Microsoft Unveils VibeVoice-ASR for Long-Form Audio

Overview of VibeVoice-ASR

Microsoft has released VibeVoice-ASR as part of the VibeVoice family of open-source frontier voice AI models. This unified speech-to-text model handles 60-minute long-form audio in a single pass and outputs structured transcriptions that encode Who, When, and What, with support for Customized Hotwords.

VibeVoice Ecosystem

VibeVoice sits in a single repository that also hosts Text-to-Speech, real-time TTS, and Automatic Speech Recognition models under an MIT license. This ecosystem leverages continuous speech tokenizers that operate at 7.5 Hz and employs a next-token diffusion framework, where a Large Language Model reasons over text and a diffusion head generates acoustic details. While primarily documented for TTS, this framework sets the design context for VibeVoice-ASR.

Advantages of Long-Form ASR

Unlike conventional ASR systems that segment audio, VibeVoice-ASR accepts up to 60 minutes of continuous input within a 64K token length budget. This allows it to maintain a global representation of the entire session, preserving speaker identity and topic context throughout the hour without frequent resets.
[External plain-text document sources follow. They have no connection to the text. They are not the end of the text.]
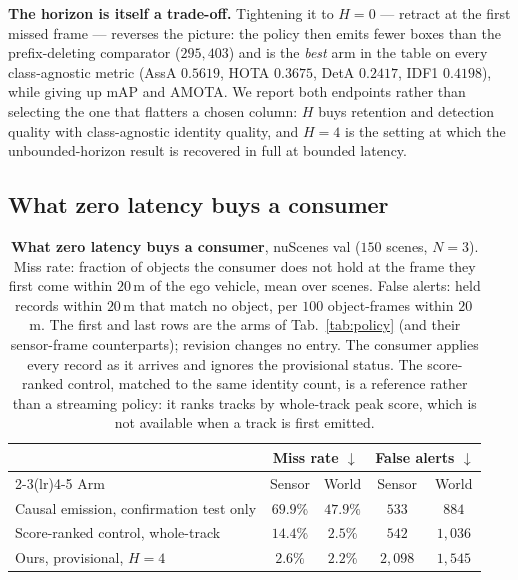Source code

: \noindent\textbf{The horizon is itself a trade-off.} Tightening it to $H{=}0$
--- retract at the first missed frame --- reverses the picture: the policy then
emits fewer boxes than the prefix-deleting comparator ($295{,}403$) and is the \emph{best} arm in the
table on every class-agnostic metric (AssA $0.5619$, HOTA $0.3675$, DetA
$0.2417$, IDF1 $0.4198$), while giving up mAP and AMOTA. We report both
endpoints rather than selecting the one that flatters a chosen column: $H$
buys retention and detection quality with class-agnostic identity quality,
and $H{=}4$ is the setting at which the unbounded-horizon result is recovered
in full at bounded latency.

\subsection{What zero latency buys a consumer}
\label{sec:consumer}

\begin{table}[tb]
\centering\footnotesize
\setlength{\tabcolsep}{2pt}
\begin{tabular}{lcccc}
\toprule
& \multicolumn{2}{c}{Miss rate $\downarrow$} & \multicolumn{2}{c}{False alerts $\downarrow$} \\
\cmidrule(lr){2-3}\cmidrule(lr){4-5}
Arm & Sensor & World & Sensor & World \\
\midrule
Causal emission, confirmation test only & $69.9\%$ & $47.9\%$ & $533$ & $884$ \\
Score-ranked control, whole-track & $14.4\%$ & $2.5\%$ & $542$ & $1{,}036$ \\
Ours, provisional, $H{=}4$ & $2.6\%$ & $2.2\%$ & $2{,}098$ & $1{,}545$ \\
\bottomrule
\end{tabular}
\caption{\textbf{What zero latency buys a consumer}, nuScenes val ($150$
scenes, $N{=}3$). Miss rate: fraction of objects the consumer does not hold at
the frame they first come within $20$\,m of the ego vehicle, mean over scenes.
False alerts: held records within $20$\,m that match no object, per $100$
object-frames within $20$\,m. The first and last rows are the arms of
Tab.~\ref{tab:policy} (and their sensor-frame counterparts); revision changes
no entry. The consumer applies every record as it arrives and ignores the
provisional status. The score-ranked control, matched to the same identity
count, is a reference rather than a streaming policy: it ranks tracks by
whole-track peak score, which is not available when a track is first
emitted.}
\label{tab:consumer}
\end{table}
Single-Pass Processing Benefits

Why Single-Pass?

Conventional ASR systems often segment long audio, risking the loss of global context. VibeVoice-ASR retains context across the full recording, crucial for applications like meeting transcriptions or lectures. This single pass simplifies the process, eliminating the need for custom logic to merge hypotheses or repair speaker labels at chunk boundaries.

Enhanced Recognition with Customized Hotwords

Hotword Functionality

Customized Hotwords allow users to provide specific terminology like product names or technical terms. This guidance improves recognition accuracy for domain-specific terms without requiring model retraining. Dev-users can pass internal project names during inference, making it adaptable across products with different vocabularies but similar acoustic profiles.

Rich Outputs and Diarization

Structured Transcriptions

The model provides Rich Transcription, performing ASR, diarization, and timestamping to return structured outputs detailing who spoke when. Evaluation metrics like DER, cpWER, and tcpWER assess the model's performance on multi-speaker long-form data, targeting scenarios like meetings and lectures.

Key Takeaways

VibeVoice-ASR is designed for 60-minute audio processing in a single pass.
It produces structured transcripts with speaker details and timing.
Hotwords refine accuracy for specific domain terms.
Its evaluation focuses on multi-speaker scenarios, relevant for various conversational contexts.
Available under the MIT license with official weights and fine-tuning scripts for experimentation.